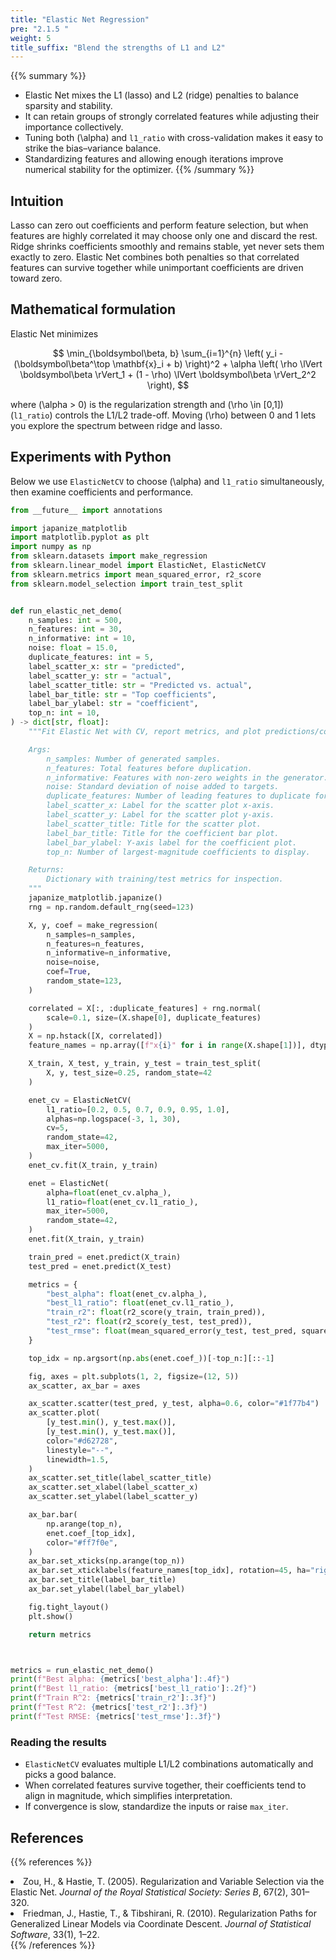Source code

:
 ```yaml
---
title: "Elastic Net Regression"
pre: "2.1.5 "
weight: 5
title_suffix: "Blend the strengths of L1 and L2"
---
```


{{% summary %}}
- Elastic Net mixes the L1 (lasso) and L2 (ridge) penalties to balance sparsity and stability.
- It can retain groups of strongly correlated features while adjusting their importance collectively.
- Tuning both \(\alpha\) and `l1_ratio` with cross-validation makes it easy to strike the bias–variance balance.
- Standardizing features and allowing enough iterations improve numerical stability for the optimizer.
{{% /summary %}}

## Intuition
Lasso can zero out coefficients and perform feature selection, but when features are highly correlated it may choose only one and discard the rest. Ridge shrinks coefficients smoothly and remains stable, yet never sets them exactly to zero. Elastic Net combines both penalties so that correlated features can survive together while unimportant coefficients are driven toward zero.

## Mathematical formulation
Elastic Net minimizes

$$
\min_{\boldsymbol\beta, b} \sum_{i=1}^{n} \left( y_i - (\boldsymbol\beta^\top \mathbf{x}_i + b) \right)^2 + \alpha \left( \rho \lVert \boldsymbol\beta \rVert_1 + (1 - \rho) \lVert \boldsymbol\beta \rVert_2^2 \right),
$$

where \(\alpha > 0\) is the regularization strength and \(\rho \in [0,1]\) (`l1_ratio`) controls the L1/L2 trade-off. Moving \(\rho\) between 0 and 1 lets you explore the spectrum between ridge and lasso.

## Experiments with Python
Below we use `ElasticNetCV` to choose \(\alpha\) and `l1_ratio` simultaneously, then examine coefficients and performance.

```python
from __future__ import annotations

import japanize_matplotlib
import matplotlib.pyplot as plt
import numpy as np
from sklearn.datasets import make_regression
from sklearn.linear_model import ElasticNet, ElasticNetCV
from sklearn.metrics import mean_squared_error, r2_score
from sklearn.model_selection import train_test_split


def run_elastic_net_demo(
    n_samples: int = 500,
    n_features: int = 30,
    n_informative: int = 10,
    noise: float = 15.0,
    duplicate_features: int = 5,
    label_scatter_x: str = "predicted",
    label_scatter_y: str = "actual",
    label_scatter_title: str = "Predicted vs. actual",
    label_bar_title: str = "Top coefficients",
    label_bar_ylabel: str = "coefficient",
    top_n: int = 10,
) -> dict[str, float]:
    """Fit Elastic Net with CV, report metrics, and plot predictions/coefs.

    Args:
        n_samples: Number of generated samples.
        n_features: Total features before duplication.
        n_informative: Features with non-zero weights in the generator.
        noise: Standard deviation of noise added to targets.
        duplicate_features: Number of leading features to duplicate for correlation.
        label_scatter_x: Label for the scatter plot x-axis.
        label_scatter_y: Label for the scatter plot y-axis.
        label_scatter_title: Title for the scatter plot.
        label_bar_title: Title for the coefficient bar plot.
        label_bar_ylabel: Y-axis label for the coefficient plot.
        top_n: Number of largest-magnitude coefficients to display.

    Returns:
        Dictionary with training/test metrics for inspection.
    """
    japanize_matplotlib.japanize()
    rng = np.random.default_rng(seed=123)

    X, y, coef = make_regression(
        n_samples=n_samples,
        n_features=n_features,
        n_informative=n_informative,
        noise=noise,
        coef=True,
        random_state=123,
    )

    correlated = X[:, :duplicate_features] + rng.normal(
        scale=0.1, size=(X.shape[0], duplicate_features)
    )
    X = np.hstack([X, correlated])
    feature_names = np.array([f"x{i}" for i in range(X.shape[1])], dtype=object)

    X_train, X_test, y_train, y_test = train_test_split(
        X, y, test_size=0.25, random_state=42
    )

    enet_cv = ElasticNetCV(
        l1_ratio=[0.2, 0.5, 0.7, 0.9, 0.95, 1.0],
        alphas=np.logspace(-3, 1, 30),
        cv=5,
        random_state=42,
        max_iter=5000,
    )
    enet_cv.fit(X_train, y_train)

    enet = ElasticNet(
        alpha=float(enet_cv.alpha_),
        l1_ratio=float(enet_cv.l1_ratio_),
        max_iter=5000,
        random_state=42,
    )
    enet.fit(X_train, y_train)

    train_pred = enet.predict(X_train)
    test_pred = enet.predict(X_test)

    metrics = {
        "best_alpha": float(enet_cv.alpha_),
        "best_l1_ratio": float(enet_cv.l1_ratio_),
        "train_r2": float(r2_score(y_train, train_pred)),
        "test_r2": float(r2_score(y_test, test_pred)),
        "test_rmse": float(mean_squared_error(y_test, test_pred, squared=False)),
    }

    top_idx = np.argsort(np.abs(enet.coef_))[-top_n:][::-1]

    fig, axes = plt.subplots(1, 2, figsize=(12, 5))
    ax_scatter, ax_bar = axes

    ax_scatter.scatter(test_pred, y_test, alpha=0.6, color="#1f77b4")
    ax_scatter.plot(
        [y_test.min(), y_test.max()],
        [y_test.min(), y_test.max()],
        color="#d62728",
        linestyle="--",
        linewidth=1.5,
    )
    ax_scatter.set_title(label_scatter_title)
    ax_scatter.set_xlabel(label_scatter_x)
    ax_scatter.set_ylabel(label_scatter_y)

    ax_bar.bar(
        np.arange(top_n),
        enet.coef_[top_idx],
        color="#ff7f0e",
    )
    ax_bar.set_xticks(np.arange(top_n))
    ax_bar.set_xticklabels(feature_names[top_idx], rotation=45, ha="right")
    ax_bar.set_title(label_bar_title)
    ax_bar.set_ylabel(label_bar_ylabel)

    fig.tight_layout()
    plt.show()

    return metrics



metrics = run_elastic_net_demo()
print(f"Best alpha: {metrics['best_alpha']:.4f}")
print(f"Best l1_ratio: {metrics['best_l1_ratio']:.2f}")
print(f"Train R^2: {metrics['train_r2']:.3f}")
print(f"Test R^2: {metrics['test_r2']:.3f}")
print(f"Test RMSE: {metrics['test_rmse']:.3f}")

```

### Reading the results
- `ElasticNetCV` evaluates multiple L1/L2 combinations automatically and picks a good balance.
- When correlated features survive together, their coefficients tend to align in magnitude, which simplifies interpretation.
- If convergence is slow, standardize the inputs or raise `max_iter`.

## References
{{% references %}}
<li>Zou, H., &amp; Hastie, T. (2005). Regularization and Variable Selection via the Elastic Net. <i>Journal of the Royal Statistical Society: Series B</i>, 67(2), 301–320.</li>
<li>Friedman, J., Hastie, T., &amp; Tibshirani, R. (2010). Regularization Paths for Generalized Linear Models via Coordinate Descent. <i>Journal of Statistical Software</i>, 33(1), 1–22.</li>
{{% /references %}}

+--

* **TASK PROMPT**:
Restate every record exactly, please; do not copy the pictures.

* **TASK SOLUTION**:
Source code

:
 ```yaml
---
title: "Elastic Net Regression"
pre: "2.1.5 "
weight: 5
title_suffix: "Blend the strengths of L1 and L2"
---
```


{{% summary %}}
- Elastic Net mixes the L1 (lasso) and L2 (ridge) penalties to balance sparsity and stability.
- It can retain groups of strongly correlated features while adjusting their importance collectively.
- Tuning both \(\alpha\) and `l1_ratio` with cross-validation makes it easy to strike the bias–variance balance.
- Standardizing features and allowing enough iterations improve numerical stability for the optimizer.
{{% /summary %}}

## Intuition
Lasso can zero out coefficients and perform feature selection, but when features are highly correlated it may choose only one and discard the rest. Ridge shrinks coefficients smoothly and remains stable, yet never sets them exactly to zero. Elastic Net combines both penalties so that correlated features can survive together while unimportant coefficients are driven toward zero.

## Mathematical formulation
Elastic Net minimizes

$$
\min_{\boldsymbol\beta, b} \sum_{i=1}^{n} \left( y_i - (\boldsymbol\beta^\top \mathbf{x}_i + b) \right)^2 + \alpha \left( \rho \lVert \boldsymbol\beta \rVert_1 + (1 - \rho) \lVert \boldsymbol\beta \rVert_2^2 \right),
$$

where \(\alpha > 0\) is the regularization strength and \(\rho \in [0,1]\) (`l1_ratio`) controls the L1/L2 trade-off. Moving \(\rho\) between 0 and 1 lets you explore the spectrum between ridge and lasso.

## Experiments with Python
Below we use `ElasticNetCV` to choose \(\alpha\) and `l1_ratio` simultaneously, then examine coefficients and performance.

```python
from __future__ import annotations

import japanize_matplotlib
import matplotlib.pyplot as plt
import numpy as np
from sklearn.datasets import make_regression
from sklearn.linear_model import ElasticNet, ElasticNetCV
from sklearn.metrics import mean_squared_error, r2_score
from sklearn.model_selection import train_test_split


def run_elastic_net_demo(
    n_samples: int = 500,
    n_features: int = 30,
    n_informative: int = 10,
    noise: float = 15.0,
    duplicate_features: int = 5,
    label_scatter_x: str = "predicted",
    label_scatter_y: str = "actual",
    label_scatter_title: str = "Predicted vs. actual",
    label_bar_title: str = "Top coefficients",
    label_bar_ylabel: str = "coefficient",
    top_n: int = 10,
) -> dict[str, float]:
    """Fit Elastic Net with CV, report metrics, and plot predictions/coefs.

    Args:
        n_samples: Number of generated samples.
        n_features: Total features before duplication.
        n_informative: Features with non-zero weights in the generator.
        noise: Standard deviation of noise added to targets.
        duplicate_features: Number of leading features to duplicate for correlation.
        label_scatter_x: Label for the scatter plot x-axis.
        label_scatter_y: Label for the scatter plot y-axis.
        label_scatter_title: Title for the scatter plot.
        label_bar_title: Title for the coefficient bar plot.
        label_bar_ylabel: Y-axis label for the coefficient plot.
        top_n: Number of largest-magnitude coefficients to display.

    Returns:
        Dictionary with training/test metrics for inspection.
    """
    japanize_matplotlib.japanize()
    rng = np.random.default_rng(seed=123)

    X, y, coef = make_regression(
        n_samples=n_samples,
        n_features=n_features,
        n_informative=n_informative,
        noise=noise,
        coef=True,
        random_state=123,
    )

    correlated = X[:, :duplicate_features] + rng.normal(
        scale=0.1, size=(X.shape[0], duplicate_features)
    )
    X = np.hstack([X, correlated])
    feature_names = np.array([f"x{i}" for i in range(X.shape[1])], dtype=object)

    X_train, X_test, y_train, y_test = train_test_split(
        X, y, test_size=0.25, random_state=42
    )

    enet_cv = ElasticNetCV(
        l1_ratio=[0.2, 0.5, 0.7, 0.9, 0.95, 1.0],
        alphas=np.logspace(-3, 1, 30),
        cv=5,
        random_state=42,
        max_iter=5000,
    )
    enet_cv.fit(X_train, y_train)

    enet = ElasticNet(
        alpha=float(enet_cv.alpha_),
        l1_ratio=float(enet_cv.l1_ratio_),
        max_iter=5000,
        random_state=42,
    )
    enet.fit(X_train, y_train)

    train_pred = enet.predict(X_train)
    test_pred = enet.predict(X_test)

    metrics = {
        "best_alpha": float(enet_cv.alpha_),
        "best_l1_ratio": float(enet_cv.l1_ratio_),
        "train_r2": float(r2_score(y_train, train_pred)),
        "test_r2": float(r2_score(y_test, test_pred)),
        "test_rmse": float(mean_squared_error(y_test, test_pred, squared=False)),
    }

    top_idx = np.argsort(np.abs(enet.coef_))[-top_n:][::-1]

    fig, axes = plt.subplots(1, 2, figsize=(12, 5))
    ax_scatter, ax_bar = axes

    ax_scatter.scatter(test_pred, y_test, alpha=0.6, color="#1f77b4")
    ax_scatter.plot(
        [y_test.min(), y_test.max()],
        [y_test.min(), y_test.max()],
        color="#d62728",
        linestyle="--",
        linewidth=1.5,
    )
    ax_scatter.set_title(label_scatter_title)
    ax_scatter.set_xlabel(label_scatter_x)
    ax_scatter.set_ylabel(label_scatter_y)

    ax_bar.bar(
        np.arange(top_n),
        enet.coef_[top_idx],
        color="#ff7f0e",
    )
    ax_bar.set_xticks(np.arange(top_n))
    ax_bar.set_xticklabels(feature_names[top_idx], rotation=45, ha="right")
    ax_bar.set_title(label_bar_title)
    ax_bar.set_ylabel(label_bar_ylabel)

    fig.tight_layout()
    plt.show()

    return metrics



metrics = run_elastic_net_demo()
print(f"Best alpha: {metrics['best_alpha']:.4f}")
print(f"Best l1_ratio: {metrics['best_l1_ratio']:.2f}")
print(f"Train R^2: {metrics['train_r2']:.3f}")
print(f"Test R^2: {metrics['test_r2']:.3f}")
print(f"Test RMSE: {metrics['test_rmse']:.3f}")

```

### Reading the results
- `ElasticNetCV` evaluates multiple L1/L2 combinations automatically and picks a good balance.
- When correlated features survive together, their coefficients tend to align in magnitude, which simplifies interpretation.
- If convergence is slow, standardize the inputs or raise `max_iter`.

## References
{{% references %}}
<li>Zou, H., &amp; Hastie, T. (2005). Regularization and Variable Selection via the Elastic Net. <i>Journal of the Royal Statistical Society: Series B</i>, 67(2), 301–320.</li>
<li>Friedman, J., Hastie, T., &amp; Tibshirani, R. (2010). Regularization Paths for Generalized Linear Models via Coordinate Descent. <i>Journal of Statistical Software</i>, 33(1), 1–22.</li>
{{% /references %}}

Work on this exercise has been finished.